▸ Problem details
An exact copy of each record is required.
★ ★ ★ ★ ★
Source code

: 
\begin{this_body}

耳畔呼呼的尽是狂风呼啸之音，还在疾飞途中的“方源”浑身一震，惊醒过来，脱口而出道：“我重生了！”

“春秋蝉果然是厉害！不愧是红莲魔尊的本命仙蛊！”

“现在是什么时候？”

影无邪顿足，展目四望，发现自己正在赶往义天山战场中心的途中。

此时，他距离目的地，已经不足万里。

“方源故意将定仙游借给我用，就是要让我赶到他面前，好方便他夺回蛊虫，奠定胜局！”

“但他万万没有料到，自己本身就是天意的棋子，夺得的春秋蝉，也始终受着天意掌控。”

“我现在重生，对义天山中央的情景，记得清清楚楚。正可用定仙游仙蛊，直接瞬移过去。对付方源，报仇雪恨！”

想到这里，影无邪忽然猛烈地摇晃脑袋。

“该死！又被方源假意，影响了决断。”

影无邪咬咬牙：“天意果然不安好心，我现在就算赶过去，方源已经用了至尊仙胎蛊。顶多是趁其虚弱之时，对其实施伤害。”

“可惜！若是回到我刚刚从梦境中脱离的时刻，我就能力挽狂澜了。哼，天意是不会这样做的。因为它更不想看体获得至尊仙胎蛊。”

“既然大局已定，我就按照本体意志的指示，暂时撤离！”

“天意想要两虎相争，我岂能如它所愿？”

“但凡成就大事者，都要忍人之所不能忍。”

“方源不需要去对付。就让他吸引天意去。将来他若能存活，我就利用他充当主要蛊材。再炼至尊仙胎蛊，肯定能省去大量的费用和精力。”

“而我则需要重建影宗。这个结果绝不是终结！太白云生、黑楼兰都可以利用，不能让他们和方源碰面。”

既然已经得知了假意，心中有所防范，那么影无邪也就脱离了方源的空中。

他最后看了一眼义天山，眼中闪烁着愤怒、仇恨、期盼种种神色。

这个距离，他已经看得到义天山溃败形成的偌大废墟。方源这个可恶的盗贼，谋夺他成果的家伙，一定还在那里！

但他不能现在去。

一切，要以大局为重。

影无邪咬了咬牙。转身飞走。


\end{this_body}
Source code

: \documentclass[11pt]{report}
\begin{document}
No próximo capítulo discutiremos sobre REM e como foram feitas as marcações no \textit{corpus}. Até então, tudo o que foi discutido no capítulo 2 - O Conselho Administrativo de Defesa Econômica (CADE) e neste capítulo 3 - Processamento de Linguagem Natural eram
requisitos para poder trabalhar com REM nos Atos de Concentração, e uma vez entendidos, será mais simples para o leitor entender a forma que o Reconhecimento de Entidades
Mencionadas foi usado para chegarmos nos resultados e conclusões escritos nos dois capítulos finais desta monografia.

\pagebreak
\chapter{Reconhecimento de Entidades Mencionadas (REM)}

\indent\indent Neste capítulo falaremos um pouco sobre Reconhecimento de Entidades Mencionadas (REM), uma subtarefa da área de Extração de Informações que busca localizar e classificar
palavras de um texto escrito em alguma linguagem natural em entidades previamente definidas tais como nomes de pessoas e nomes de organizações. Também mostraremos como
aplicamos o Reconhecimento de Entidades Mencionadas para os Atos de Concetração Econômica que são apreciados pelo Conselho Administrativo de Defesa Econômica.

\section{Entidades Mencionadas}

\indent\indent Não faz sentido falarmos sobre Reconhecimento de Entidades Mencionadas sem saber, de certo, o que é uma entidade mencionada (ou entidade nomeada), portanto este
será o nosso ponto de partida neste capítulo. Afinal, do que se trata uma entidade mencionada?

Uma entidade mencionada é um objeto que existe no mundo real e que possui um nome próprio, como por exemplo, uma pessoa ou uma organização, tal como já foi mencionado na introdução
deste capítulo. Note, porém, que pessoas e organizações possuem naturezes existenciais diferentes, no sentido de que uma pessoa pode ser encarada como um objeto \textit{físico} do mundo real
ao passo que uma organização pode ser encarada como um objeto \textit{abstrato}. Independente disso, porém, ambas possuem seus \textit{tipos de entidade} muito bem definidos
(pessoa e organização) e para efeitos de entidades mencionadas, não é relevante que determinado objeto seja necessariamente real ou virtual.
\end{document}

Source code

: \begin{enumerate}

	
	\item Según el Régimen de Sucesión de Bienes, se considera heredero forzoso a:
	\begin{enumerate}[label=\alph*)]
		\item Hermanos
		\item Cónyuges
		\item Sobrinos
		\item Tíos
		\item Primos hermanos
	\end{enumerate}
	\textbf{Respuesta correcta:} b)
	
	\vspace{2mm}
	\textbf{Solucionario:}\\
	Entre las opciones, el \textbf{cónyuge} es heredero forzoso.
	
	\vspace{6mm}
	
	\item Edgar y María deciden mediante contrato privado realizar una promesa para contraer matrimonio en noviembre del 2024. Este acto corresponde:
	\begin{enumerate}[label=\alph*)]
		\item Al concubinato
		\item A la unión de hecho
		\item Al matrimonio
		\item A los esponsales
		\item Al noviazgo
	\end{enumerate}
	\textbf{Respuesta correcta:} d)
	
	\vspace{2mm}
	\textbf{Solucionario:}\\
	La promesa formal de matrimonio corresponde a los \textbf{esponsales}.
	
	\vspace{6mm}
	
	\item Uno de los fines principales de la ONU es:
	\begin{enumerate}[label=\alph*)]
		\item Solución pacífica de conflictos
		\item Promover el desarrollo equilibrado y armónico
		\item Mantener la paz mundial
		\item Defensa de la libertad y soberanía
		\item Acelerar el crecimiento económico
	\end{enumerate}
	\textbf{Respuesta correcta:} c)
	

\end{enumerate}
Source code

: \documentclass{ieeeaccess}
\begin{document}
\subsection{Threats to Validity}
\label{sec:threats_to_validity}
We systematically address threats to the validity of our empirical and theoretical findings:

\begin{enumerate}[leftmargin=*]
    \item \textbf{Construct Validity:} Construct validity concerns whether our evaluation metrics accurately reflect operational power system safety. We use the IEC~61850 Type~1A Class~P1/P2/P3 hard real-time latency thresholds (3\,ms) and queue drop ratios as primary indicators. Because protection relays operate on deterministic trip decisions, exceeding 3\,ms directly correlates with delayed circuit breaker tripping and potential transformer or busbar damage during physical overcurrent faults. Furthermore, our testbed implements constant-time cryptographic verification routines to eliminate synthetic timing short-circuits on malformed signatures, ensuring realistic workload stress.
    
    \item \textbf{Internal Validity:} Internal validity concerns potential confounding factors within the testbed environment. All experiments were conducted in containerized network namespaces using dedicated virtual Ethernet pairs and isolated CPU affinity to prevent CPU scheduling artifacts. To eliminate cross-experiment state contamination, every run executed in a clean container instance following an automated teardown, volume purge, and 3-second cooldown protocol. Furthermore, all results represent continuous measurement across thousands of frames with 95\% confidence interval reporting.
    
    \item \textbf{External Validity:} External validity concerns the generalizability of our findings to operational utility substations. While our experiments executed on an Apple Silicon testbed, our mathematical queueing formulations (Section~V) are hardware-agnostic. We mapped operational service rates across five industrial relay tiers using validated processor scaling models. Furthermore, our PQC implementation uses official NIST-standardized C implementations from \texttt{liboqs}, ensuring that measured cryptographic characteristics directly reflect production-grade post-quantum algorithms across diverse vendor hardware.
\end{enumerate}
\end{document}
★ ★ ★ ★ ★
▸ Exercise response
Source code

: 
\begin{this_body}

耳畔呼呼的尽是狂风呼啸之音，还在疾飞途中的“方源”浑身一震，惊醒过来，脱口而出道：“我重生了！”

“春秋蝉果然是厉害！不愧是红莲魔尊的本命仙蛊！”

“现在是什么时候？”

影无邪顿足，展目四望，发现自己正在赶往义天山战场中心的途中。

此时，他距离目的地，已经不足万里。

“方源故意将定仙游借给我用，就是要让我赶到他面前，好方便他夺回蛊虫，奠定胜局！”

“但他万万没有料到，自己本身就是天意的棋子，夺得的春秋蝉，也始终受着天意掌控。”

“我现在重生，对义天山中央的情景，记得清清楚楚。正可用定仙游仙蛊，直接瞬移过去。对付方源，报仇雪恨！”

想到这里，影无邪忽然猛烈地摇晃脑袋。

“该死！又被方源假意，影响了决断。”

影无邪咬咬牙：“天意果然不安好心，我现在就算赶过去，方源已经用了至尊仙胎蛊。顶多是趁其虚弱之时，对其实施伤害。”

“可惜！若是回到我刚刚从梦境中脱离的时刻，我就能力挽狂澜了。哼，天意是不会这样做的。因为它更不想看体获得至尊仙胎蛊。”

“既然大局已定，我就按照本体意志的指示，暂时撤离！”

“天意想要两虎相争，我岂能如它所愿？”

“但凡成就大事者，都要忍人之所不能忍。”

“方源不需要去对付。就让他吸引天意去。将来他若能存活，我就利用他充当主要蛊材。再炼至尊仙胎蛊，肯定能省去大量的费用和精力。”

“而我则需要重建影宗。这个结果绝不是终结！太白云生、黑楼兰都可以利用，不能让他们和方源碰面。”

既然已经得知了假意，心中有所防范，那么影无邪也就脱离了方源的空中。

他最后看了一眼义天山，眼中闪烁着愤怒、仇恨、期盼种种神色。

这个距离，他已经看得到义天山溃败形成的偌大废墟。方源这个可恶的盗贼，谋夺他成果的家伙，一定还在那里！

但他不能现在去。

一切，要以大局为重。

影无邪咬了咬牙。转身飞走。


\end{this_body}
Source code

: \documentclass[11pt]{report}
\begin{document}
No próximo capítulo discutiremos sobre REM e como foram feitas as marcações no \textit{corpus}. Até então, tudo o que foi discutido no capítulo 2 - O Conselho Administrativo de Defesa Econômica (CADE) e neste capítulo 3 - Processamento de Linguagem Natural eram
requisitos para poder trabalhar com REM nos Atos de Concentração, e uma vez entendidos, será mais simples para o leitor entender a forma que o Reconhecimento de Entidades
Mencionadas foi usado para chegarmos nos resultados e conclusões escritos nos dois capítulos finais desta monografia.

\pagebreak
\chapter{Reconhecimento de Entidades Mencionadas (REM)}

\indent\indent Neste capítulo falaremos um pouco sobre Reconhecimento de Entidades Mencionadas (REM), uma subtarefa da área de Extração de Informações que busca localizar e classificar
palavras de um texto escrito em alguma linguagem natural em entidades previamente definidas tais como nomes de pessoas e nomes de organizações. Também mostraremos como
aplicamos o Reconhecimento de Entidades Mencionadas para os Atos de Concetração Econômica que são apreciados pelo Conselho Administrativo de Defesa Econômica.

\section{Entidades Mencionadas}

\indent\indent Não faz sentido falarmos sobre Reconhecimento de Entidades Mencionadas sem saber, de certo, o que é uma entidade mencionada (ou entidade nomeada), portanto este
será o nosso ponto de partida neste capítulo. Afinal, do que se trata uma entidade mencionada?

Uma entidade mencionada é um objeto que existe no mundo real e que possui um nome próprio, como por exemplo, uma pessoa ou uma organização, tal como já foi mencionado na introdução
deste capítulo. Note, porém, que pessoas e organizações possuem naturezes existenciais diferentes, no sentido de que uma pessoa pode ser encarada como um objeto \textit{físico} do mundo real
ao passo que uma organização pode ser encarada como um objeto \textit{abstrato}. Independente disso, porém, ambas possuem seus \textit{tipos de entidade} muito bem definidos
(pessoa e organização) e para efeitos de entidades mencionadas, não é relevante que determinado objeto seja necessariamente real ou virtual.
\end{document}

Source code

: \begin{enumerate}

	
	\item Según el Régimen de Sucesión de Bienes, se considera heredero forzoso a:
	\begin{enumerate}[label=\alph*)]
		\item Hermanos
		\item Cónyuges
		\item Sobrinos
		\item Tíos
		\item Primos hermanos
	\end{enumerate}
	\textbf{Respuesta correcta:} b)
	
	\vspace{2mm}
	\textbf{Solucionario:}\\
	Entre las opciones, el \textbf{cónyuge} es heredero forzoso.
	
	\vspace{6mm}
	
	\item Edgar y María deciden mediante contrato privado realizar una promesa para contraer matrimonio en noviembre del 2024. Este acto corresponde:
	\begin{enumerate}[label=\alph*)]
		\item Al concubinato
		\item A la unión de hecho
		\item Al matrimonio
		\item A los esponsales
		\item Al noviazgo
	\end{enumerate}
	\textbf{Respuesta correcta:} d)
	
	\vspace{2mm}
	\textbf{Solucionario:}\\
	La promesa formal de matrimonio corresponde a los \textbf{esponsales}.
	
	\vspace{6mm}
	
	\item Uno de los fines principales de la ONU es:
	\begin{enumerate}[label=\alph*)]
		\item Solución pacífica de conflictos
		\item Promover el desarrollo equilibrado y armónico
		\item Mantener la paz mundial
		\item Defensa de la libertad y soberanía
		\item Acelerar el crecimiento económico
	\end{enumerate}
	\textbf{Respuesta correcta:} c)
	

\end{enumerate}
Source code

: \documentclass{ieeeaccess}
\begin{document}
\subsection{Threats to Validity}
\label{sec:threats_to_validity}
We systematically address threats to the validity of our empirical and theoretical findings:

\begin{enumerate}[leftmargin=*]
    \item \textbf{Construct Validity:} Construct validity concerns whether our evaluation metrics accurately reflect operational power system safety. We use the IEC~61850 Type~1A Class~P1/P2/P3 hard real-time latency thresholds (3\,ms) and queue drop ratios as primary indicators. Because protection relays operate on deterministic trip decisions, exceeding 3\,ms directly correlates with delayed circuit breaker tripping and potential transformer or busbar damage during physical overcurrent faults. Furthermore, our testbed implements constant-time cryptographic verification routines to eliminate synthetic timing short-circuits on malformed signatures, ensuring realistic workload stress.
    
    \item \textbf{Internal Validity:} Internal validity concerns potential confounding factors within the testbed environment. All experiments were conducted in containerized network namespaces using dedicated virtual Ethernet pairs and isolated CPU affinity to prevent CPU scheduling artifacts. To eliminate cross-experiment state contamination, every run executed in a clean container instance following an automated teardown, volume purge, and 3-second cooldown protocol. Furthermore, all results represent continuous measurement across thousands of frames with 95\% confidence interval reporting.
    
    \item \textbf{External Validity:} External validity concerns the generalizability of our findings to operational utility substations. While our experiments executed on an Apple Silicon testbed, our mathematical queueing formulations (Section~V) are hardware-agnostic. We mapped operational service rates across five industrial relay tiers using validated processor scaling models. Furthermore, our PQC implementation uses official NIST-standardized C implementations from \texttt{liboqs}, ensuring that measured cryptographic characteristics directly reflect production-grade post-quantum algorithms across diverse vendor hardware.
\end{enumerate}
\end{document}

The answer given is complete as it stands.